→ **PROBLEM**:
You are asked to filter the data below and copy every line holding "select".

→ **WORKING DATA**:

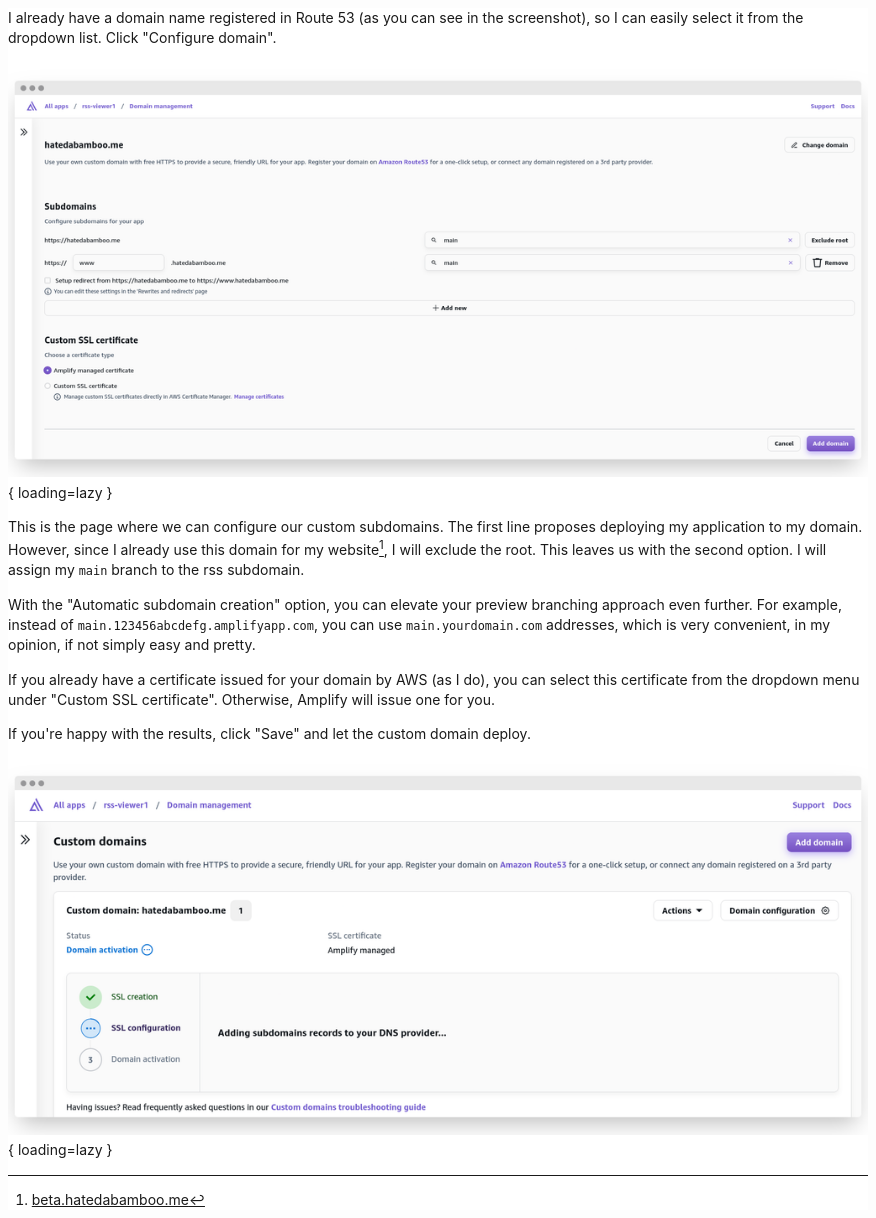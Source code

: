 I already have a domain name registered in Route 53 (as you can see in the
screenshot), so I can easily select it from the dropdown list. Click
"Configure domain".

![Domain management](../assets/deploying-react-app-with-aws-amplify/deploying-react-app-with-aws-amplify-domain-management.png){ loading=lazy }

This is the page where we can configure our custom subdomains. The first line
proposes deploying my application to my domain. However, since I already use
this domain for my website[^4], I will exclude the root. This leaves us with
the second option. I will assign my `main` branch to the rss subdomain.

With the "Automatic subdomain creation" option, you can elevate your preview
branching approach even further. For example, instead of
`main.123456abcdefg.amplifyapp.com`, you can use `main.yourdomain.com`
addresses, which is very convenient, in my opinion, if not simply easy and
pretty.

If you already have a certificate issued for your domain by AWS (as I do), you
can select this certificate from the dropdown menu under
"Custom SSL certificate". Otherwise, Amplify will issue one for you.

If you're happy with the results, click "Save" and let the custom domain
deploy.

![Domain activation](../assets/deploying-react-app-with-aws-amplify/deploying-react-app-with-aws-amplify-domain-activation.png){ loading=lazy }


[^1]: [Next.js by Vercel - The React Framework](https://nextjs.org/)
[^2]: [Add any AWS service](https://docs.amplify.aws/react/build-a-backend/add-aws-services/)
[^3]: [Hidden files in an S3 bucket](https://notes.hatedabamboo.me/hidden-files-in-s3-bucket/)
[^4]: [beta.hatedabamboo.me](https://beta.hatedabamboo.me)
[^5]: [RSS Viewer](https://rss.hatedabamboo.me)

→ **ANSWER TO THIS TASK**:
screenshot), so I can easily select it from the dropdown list. Click
can select this certificate from the dropdown menu under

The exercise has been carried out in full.